== Segment start ==

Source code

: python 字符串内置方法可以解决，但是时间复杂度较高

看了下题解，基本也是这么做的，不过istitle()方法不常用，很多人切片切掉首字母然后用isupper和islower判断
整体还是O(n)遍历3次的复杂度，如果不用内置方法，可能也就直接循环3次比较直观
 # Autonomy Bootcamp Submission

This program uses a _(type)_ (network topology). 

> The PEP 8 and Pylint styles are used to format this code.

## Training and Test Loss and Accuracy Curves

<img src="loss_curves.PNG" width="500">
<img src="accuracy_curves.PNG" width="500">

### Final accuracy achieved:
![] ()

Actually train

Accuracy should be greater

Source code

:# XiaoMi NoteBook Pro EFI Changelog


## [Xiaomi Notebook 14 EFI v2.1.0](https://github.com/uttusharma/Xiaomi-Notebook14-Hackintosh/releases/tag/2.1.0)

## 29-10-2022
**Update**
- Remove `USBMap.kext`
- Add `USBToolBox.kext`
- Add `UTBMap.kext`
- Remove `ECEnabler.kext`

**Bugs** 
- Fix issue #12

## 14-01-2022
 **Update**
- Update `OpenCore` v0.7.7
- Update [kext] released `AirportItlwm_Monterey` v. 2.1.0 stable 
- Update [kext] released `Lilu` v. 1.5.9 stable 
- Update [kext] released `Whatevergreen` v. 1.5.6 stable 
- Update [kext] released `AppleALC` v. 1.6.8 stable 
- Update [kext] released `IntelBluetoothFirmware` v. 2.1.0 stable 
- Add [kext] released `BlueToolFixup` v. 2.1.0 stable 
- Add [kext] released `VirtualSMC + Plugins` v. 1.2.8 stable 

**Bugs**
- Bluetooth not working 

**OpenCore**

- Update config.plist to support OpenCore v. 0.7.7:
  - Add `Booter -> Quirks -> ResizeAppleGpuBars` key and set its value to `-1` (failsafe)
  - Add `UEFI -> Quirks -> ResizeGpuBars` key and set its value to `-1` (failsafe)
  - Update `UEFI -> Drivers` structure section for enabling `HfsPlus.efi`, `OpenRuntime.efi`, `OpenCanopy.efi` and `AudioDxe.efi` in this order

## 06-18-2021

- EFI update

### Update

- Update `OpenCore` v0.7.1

== Segment end ==

Work instructions> Show all lines above holding "Quirks".

Written reply>
  - Add `Booter -> Quirks -> ResizeAppleGpuBars` key and set its value to `-1` (failsafe)
  - Add `UEFI -> Quirks -> ResizeGpuBars` key and set its value to `-1` (failsafe)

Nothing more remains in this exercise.